When Hotel California’s mellifluous opening title track first aired in December 1976 (strictly speaking this year is its 41st anniversary), carried into the California desert air by Don Felder’s distinctive guitar licks – “Mexican Reggae” they’d called it – the Eagles were entering a habitual state of flux. With Bernie Leadon’s authentic country presence now replaced by fellow party animal Joe Walsh, and Randy Meisner sidelined, they were arguably the Don Henley and Glenn Frey band. Hugely successful thanks to Their Greatest Hits, they saw no reason not to believe their own legend and created a quasi-conceptual album, contrasting art versus commerce in the American bicentennial.
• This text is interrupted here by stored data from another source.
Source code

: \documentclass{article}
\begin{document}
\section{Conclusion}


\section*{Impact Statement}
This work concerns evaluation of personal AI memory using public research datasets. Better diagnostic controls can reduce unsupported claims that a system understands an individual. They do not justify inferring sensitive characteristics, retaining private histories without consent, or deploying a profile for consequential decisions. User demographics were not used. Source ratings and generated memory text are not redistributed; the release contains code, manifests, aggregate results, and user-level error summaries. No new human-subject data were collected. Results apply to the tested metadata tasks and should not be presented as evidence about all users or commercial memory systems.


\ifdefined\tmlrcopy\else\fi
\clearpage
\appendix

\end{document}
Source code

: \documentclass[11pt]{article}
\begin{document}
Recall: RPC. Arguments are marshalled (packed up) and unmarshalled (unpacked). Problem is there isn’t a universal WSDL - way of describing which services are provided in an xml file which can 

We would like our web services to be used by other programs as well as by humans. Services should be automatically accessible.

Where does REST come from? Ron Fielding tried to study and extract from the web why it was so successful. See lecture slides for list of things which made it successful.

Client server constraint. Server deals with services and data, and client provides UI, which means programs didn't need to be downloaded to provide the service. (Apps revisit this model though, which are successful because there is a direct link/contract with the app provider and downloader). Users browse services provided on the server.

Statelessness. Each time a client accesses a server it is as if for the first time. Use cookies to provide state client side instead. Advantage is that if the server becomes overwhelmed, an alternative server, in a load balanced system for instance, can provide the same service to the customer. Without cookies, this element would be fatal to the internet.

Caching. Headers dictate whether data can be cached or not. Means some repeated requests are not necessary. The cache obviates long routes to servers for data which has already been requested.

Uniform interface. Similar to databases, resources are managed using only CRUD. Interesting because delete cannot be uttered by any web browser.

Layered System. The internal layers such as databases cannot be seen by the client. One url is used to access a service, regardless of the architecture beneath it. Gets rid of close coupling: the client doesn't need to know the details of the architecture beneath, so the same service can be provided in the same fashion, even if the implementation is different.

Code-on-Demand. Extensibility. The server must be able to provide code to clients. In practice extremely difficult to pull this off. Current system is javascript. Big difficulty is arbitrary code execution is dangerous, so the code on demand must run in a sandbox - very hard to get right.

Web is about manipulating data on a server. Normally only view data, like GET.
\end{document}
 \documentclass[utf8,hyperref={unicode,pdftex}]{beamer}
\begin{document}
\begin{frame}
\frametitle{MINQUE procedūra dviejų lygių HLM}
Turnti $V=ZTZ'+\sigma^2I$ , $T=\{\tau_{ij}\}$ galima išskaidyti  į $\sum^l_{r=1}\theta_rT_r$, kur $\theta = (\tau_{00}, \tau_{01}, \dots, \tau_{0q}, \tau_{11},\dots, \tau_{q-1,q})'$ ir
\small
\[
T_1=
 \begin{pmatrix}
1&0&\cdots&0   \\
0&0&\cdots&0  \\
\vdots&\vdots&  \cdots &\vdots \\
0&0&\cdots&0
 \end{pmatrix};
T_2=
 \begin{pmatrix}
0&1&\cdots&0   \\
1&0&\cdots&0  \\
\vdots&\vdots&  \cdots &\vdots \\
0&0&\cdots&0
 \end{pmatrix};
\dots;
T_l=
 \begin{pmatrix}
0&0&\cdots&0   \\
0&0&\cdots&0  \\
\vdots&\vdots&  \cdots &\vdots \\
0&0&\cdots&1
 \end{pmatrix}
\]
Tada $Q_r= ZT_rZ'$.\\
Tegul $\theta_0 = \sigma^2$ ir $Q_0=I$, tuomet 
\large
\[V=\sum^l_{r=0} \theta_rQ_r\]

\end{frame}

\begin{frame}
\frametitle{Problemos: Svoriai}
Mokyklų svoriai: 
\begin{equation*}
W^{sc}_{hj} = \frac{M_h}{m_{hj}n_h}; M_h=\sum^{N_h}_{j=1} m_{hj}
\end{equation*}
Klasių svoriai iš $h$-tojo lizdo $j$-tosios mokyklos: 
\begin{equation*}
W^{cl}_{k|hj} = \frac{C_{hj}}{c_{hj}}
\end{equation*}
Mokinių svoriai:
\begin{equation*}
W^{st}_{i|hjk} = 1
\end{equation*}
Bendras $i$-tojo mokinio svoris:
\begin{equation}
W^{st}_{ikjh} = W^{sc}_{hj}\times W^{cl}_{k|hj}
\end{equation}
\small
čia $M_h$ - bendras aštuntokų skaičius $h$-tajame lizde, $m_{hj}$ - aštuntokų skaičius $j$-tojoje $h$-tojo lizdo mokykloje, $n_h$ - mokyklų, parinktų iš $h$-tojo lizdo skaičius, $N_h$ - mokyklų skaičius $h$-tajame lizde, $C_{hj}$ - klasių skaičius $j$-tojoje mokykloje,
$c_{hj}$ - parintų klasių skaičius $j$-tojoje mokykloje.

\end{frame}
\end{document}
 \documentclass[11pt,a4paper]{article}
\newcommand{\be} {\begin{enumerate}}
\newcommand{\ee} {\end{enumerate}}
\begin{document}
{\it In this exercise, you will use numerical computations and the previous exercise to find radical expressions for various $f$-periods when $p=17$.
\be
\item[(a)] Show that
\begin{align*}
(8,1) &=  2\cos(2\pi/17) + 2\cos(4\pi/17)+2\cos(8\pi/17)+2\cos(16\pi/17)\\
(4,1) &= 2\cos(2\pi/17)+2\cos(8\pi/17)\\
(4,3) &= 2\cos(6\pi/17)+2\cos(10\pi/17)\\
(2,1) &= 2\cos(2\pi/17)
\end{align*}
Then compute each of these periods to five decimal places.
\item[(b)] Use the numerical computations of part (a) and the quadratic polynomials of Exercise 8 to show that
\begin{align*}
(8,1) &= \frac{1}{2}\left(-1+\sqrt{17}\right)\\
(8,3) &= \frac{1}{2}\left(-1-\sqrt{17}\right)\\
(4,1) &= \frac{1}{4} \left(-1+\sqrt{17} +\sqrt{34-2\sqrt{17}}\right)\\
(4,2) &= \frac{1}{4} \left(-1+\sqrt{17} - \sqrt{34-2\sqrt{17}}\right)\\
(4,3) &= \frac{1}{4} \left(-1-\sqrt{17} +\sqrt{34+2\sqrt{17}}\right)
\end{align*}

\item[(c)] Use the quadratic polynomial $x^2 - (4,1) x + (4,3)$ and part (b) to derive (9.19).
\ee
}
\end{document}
At least that’s become lore, although it doesn’t stack up; nor does the notion that they suddenly ditched soft country rock. Previous album On The Border was a tougher beast, Desperado, their best, was a more convincing Western concept. Hotel California is great in parts: the title track is immediately absorbing, New Kid In Town has bruised charm, the Eagles’ notorious extracurricular activities informed Life In The Fast Lane. Following that atmospheric trio, the album enters the realms of the pleasantly banal. Wasted Time, underscored by Jim Ed Norman’s romantic strings arrangement, doesn’t merit the instrumental reprise that ushers in side two. The self-consciously rocked up Victim Of Love, co-written with singer songwriter JD Souther, hasn’t aged well. The Joe Walsh/Joe Vitale ballad Pretty Maids All In A Row is sweet enough even if it sounds like something left over from Walsh’s The Smoker You Drink, The Player You Get. Meisner’s slushy Try And Love Again is best ignored altogether. Henley’s nihilistic The Last Resort is a jaundiced appraisal of American excess and cultural poverty. Pretty ironic, all things considered, but Henley is adept at this type of mournful pontificating.
This 40th Anniversary Deluxe Edition is completed by 10 live recordings from a three-night stint in October 1976 that unveiled the hypnotic Mariachi-inspired title epic and New Kid In Town, plus cracking versions of James Dean, Already Gone and the irresistible Take It Easy, all played with precision-tooled elegance and emphasis on the sparkling harmonies at which the Eagles excelled.
Those with deeper pockets (£85 deep) might prefer the three-disc Super-Deluxe Blu-ray audio version, which includes a 44-page hardcover book, a 24-page replica tour book and three posters, one being a Pete Frame Family Tree.